Online trial simulators

HECT

The “Highly Efficient Clinical Trials Simulator (HECT): Software application for planning and simulating platform adaptive trials” [28] is an R Shiny app accessible at https://mtek.shinyapps.io/hect/. This software tool facilitates the simulation of platform trials with up to 10 treatment arms, whereby treatment arms can either be compared to each other or against a reference treatment. Both continuous and binary endpoints can be chosen. Arms can be dropped and graduated at specified interim analyses based on Bayesian posterior probabilities; however, few options exist for new treatment arms to enter the trial over time. When trials are compared against each other, response-adaptive randomization can be implemented after a certain burn-in period. Detailed information for single trial simulations is provided, as well estimated type 1 error and power, whereby the definition of these operating characteristics depends on the scenario. For these operating characteristics, a comparison with an RCT with fixed sample size, no interim analyses and balanced randomization is provided as well. More information can be found in the R Shiny app under the “User Manual” tab.

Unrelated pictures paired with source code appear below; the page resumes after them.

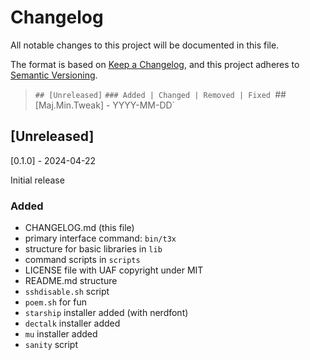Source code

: # Changelog

All notable changes to this project will be documented in this file.

The format is based on [Keep a Changelog](https://keepachangelog.com/en/1.1.0/),
and this project adheres to [Semantic Versioning](https://semver.org/spec/v2.0.0.html).

> `## [Unreleased]`
> `### Added | Changed | Removed | Fixed
> `## [Maj.Min.Tweak] - YYYY-MM-DD`

## [Unreleased]

[0.1.0] - 2024-04-22

Initial release 

### Added
- CHANGELOG.md (this file)
- primary interface command: `bin/t3x`
- structure for basic libraries in `lib`
- command scripts in `scripts`
- LICENSE file with UAF copyright under MIT
- README.md structure
- `sshdisable.sh` script
- `poem.sh` for fun
- `starship` installer added (with nerdfont)
- `dectalk` installer added
- `mu` installer added
- `sanity` script
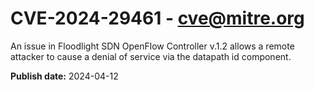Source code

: # CVE-2024-29461 - cve@mitre.org

An issue in Floodlight SDN OpenFlow Controller v.1.2 allows a remote attacker to cause a denial of service via the datapath id component.

**Publish date:** 2024-04-12
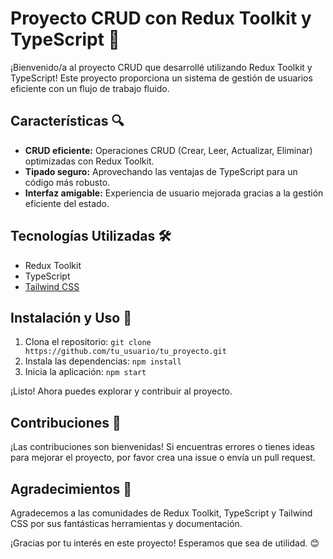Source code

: # Proyecto CRUD con Redux Toolkit y TypeScript 🚀

¡Bienvenido/a al proyecto CRUD que desarrollé utilizando Redux Toolkit y TypeScript! Este proyecto proporciona un sistema de gestión de usuarios eficiente con un flujo de trabajo fluido.

## Características 🔍

- **CRUD eficiente:** Operaciones CRUD (Crear, Leer, Actualizar, Eliminar) optimizadas con Redux Toolkit.
- **Tipado seguro:** Aprovechando las ventajas de TypeScript para un código más robusto.
- **Interfaz amigable:** Experiencia de usuario mejorada gracias a la gestión eficiente del estado.

## Tecnologías Utilizadas 🛠️

- Redux Toolkit
- TypeScript
- [Tailwind CSS](https://tailwindcss.com/)

## Instalación y Uso 🚦

1. Clona el repositorio: `git clone https://github.com/tu_usuario/tu_proyecto.git`
2. Instala las dependencias: `npm install`
3. Inicia la aplicación: `npm start`

¡Listo! Ahora puedes explorar y contribuir al proyecto.

## Contribuciones 🤝

¡Las contribuciones son bienvenidas! Si encuentras errores o tienes ideas para mejorar el proyecto, por favor crea una issue o envía un pull request.

## Agradecimientos 🙏

Agradecemos a las comunidades de Redux Toolkit, TypeScript y Tailwind CSS por sus fantásticas herramientas y documentación.

¡Gracias por tu interés en este proyecto! Esperamos que sea de utilidad. 😊
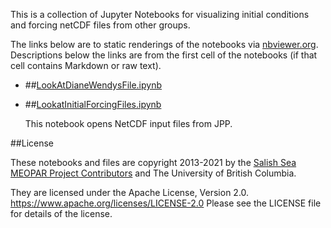 This is a collection of Jupyter Notebooks for
visualizing initial conditions and forcing netCDF files from other groups.

The links below are to static renderings of the notebooks via
[nbviewer.org](https://nbviewer.org/).
Descriptions below the links are from the first cell of the notebooks
(if that cell contains Markdown or raw text).

* ##[LookAtDianeWendysFile.ipynb](https://nbviewer.org/github/SalishSeaCast/tools/blob/main/I_ForcingFiles/LookAtOthersFiles/LookAtDianeWendysFile.ipynb)

* ##[LookatInitialForcingFiles.ipynb](https://nbviewer.org/github/SalishSeaCast/tools/blob/main/I_ForcingFiles/LookAtOthersFiles/LookatInitialForcingFiles.ipynb)

    This notebook opens NetCDF input files from JPP.


##License

These notebooks and files are copyright 2013-2021
by the [Salish Sea MEOPAR Project Contributors](https://github.com/SalishSeaCast/docs/blob/master/CONTRIBUTORS.rst)
and The University of British Columbia.

They are licensed under the Apache License, Version 2.0.
https://www.apache.org/licenses/LICENSE-2.0
Please see the LICENSE file for details of the license.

Integrated Platform for Designing Clinical Trials

Accessible on https://trialdesign.org/, this software catalog by researchers from the MD Anderson Cancer Center offers more than 25 different programs for clinical trial design, ranging from sample size calculation to simulating basket and platform trials. In terms of platform trials, two programs stand out: (1) An implementation of a Bayesian drug combination platform trial design with adaptive shrinkage [29] and (2) an implementation of a Bayesian platform design using adaptive randomization with early futility and/or efficacy stopping, which allows multiple arms with or without a control group, whereby decisions are based on posterior probabilities and the endpoint is binary. The latter provides a range of simulation settings to be chosen such as the number of active arms at all times, the number of maximum arms overall, prior distributions for all arms, maximum sample size overall and per arm, randomization types, and Bayesian decision rules. Whenever an arm stops, it is replaced by another arm, as long as the maximum number of arms is not exceeded. Patient outcomes, the trial timeline, efficacy and futility stopping and randomization probabilities can be monitored; however, it seems that no option is available to compute operating characteristics.

Suggestions for future platform trial design software

The potential design options implemented in platform trials are almost infinite, which explains the limitations of broadly available software to design, simulate, and analyze platform trials (apart from the novelty of the design approach in general). Software which is developed based on project needs is typically limited in the variety of available design options for comparison, as such software is developed for a particular need, not for researching all potential new approaches to clinical research and statistical science. On the other hand, software solutions, which allow for a wide range of design options, may easily overload the user with requirements for design specifications. In the end, experienced modelers and simulation programmers may find it more efficient to write their own simulation code rather than starting to deep-dive into the required specifications for a new flexible software. These considerations lead to two potential software development trajectories:

  • Development of many stand-alone packages each of which is focused on specific platform trial designs, but being limited in their flexibility for design customization

  • Development of a common platform-software-platform, which allows one to combine different required design elements in a simple manner

Obviously, a well-designed and implemented platform-software-platform will be able to also handle the standalone packages. OCTOPUS has been named in this paper as one candidate for such a platform. It is still a young package, which allows for a high level of flexibility in study design customization via the implemented S3 class functions. However, customization of study designs requires extensive understanding of the object structures and the simulation and analysis architecture. Alternatively, standalone packages for specific platform designs could allow for wider customization by inclusion of generic functions, which would provide the user with the ability to submit their own function implementations. Obviously, the standalone packages would then become closer to the aforementioned platform-software-platform.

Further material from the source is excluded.